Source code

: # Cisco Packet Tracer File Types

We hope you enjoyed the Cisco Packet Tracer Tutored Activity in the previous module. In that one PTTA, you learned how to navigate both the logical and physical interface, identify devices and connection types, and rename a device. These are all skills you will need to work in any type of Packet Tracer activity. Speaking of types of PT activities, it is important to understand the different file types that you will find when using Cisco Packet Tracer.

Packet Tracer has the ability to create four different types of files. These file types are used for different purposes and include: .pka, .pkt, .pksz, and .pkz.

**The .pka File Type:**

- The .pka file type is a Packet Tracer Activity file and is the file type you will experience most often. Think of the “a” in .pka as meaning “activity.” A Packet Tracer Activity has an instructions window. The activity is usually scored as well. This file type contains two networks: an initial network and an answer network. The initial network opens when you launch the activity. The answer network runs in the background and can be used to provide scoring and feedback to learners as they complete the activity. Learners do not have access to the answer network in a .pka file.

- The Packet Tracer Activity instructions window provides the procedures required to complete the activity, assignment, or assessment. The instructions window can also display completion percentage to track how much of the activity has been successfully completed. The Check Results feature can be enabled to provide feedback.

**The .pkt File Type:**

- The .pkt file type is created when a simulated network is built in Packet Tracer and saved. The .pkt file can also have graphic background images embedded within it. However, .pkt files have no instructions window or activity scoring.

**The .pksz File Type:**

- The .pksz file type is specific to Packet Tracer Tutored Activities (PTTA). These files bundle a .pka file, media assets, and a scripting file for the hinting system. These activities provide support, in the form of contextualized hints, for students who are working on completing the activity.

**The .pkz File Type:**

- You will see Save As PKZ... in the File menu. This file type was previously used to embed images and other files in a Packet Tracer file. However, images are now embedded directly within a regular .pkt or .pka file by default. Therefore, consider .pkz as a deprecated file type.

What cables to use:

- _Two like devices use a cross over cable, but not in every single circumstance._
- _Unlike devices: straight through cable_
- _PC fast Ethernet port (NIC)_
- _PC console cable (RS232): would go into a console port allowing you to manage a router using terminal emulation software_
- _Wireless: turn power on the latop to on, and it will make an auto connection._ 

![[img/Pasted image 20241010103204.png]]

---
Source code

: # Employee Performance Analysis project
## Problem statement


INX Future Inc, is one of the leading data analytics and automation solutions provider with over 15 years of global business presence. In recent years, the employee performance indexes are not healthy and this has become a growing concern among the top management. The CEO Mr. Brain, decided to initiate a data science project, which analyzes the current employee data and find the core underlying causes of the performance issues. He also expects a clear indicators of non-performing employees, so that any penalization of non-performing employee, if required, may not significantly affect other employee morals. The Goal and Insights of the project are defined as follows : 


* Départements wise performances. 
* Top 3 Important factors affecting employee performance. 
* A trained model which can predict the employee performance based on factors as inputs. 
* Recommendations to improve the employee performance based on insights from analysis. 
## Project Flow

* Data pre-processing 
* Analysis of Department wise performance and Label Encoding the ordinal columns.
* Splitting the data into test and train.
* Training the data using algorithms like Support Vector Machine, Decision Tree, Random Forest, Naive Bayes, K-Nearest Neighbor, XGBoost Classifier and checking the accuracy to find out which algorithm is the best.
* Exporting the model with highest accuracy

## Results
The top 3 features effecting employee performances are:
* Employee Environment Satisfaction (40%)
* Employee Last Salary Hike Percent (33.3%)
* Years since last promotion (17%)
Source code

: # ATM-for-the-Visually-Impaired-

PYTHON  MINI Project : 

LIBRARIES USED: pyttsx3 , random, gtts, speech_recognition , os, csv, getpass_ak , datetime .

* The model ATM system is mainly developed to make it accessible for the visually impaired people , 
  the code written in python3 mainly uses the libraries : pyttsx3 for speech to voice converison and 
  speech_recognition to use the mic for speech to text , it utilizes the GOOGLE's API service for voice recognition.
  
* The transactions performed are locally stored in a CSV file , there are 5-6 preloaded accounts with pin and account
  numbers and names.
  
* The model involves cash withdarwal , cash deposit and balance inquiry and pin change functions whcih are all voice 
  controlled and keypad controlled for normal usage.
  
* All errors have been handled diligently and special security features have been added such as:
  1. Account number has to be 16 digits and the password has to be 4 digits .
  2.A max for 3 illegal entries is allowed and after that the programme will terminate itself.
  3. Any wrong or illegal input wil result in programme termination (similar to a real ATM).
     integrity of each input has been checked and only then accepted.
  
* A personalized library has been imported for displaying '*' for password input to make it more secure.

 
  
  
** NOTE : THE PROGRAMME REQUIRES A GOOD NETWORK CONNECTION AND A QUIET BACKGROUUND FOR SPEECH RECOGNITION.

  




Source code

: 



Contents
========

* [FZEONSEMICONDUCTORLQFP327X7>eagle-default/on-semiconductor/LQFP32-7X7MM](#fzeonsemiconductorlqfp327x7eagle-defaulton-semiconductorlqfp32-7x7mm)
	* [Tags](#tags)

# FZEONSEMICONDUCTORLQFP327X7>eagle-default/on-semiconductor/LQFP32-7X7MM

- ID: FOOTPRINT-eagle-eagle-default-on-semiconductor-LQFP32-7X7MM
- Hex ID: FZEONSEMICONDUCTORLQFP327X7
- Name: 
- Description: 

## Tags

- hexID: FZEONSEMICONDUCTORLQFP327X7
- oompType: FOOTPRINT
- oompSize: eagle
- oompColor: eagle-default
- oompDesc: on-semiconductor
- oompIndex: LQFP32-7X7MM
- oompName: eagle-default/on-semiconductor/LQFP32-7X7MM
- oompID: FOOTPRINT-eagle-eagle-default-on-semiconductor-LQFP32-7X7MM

===============

HOW TO COMPLETE THIS TASK →
Lines from the top of the data above through the line containing "We hope you" must be repeated exactly. All other lines stay out.

EXPECTED ANSWER →
Source code

: # Cisco Packet Tracer File Types

We hope you enjoyed the Cisco Packet Tracer Tutored Activity in the previous module. In that one PTTA, you learned how to navigate both the logical and physical interface, identify devices and connection types, and rename a device. These are all skills you will need to work in any type of Packet Tracer activity. Speaking of types of PT activities, it is important to understand the different file types that you will find when using Cisco Packet Tracer.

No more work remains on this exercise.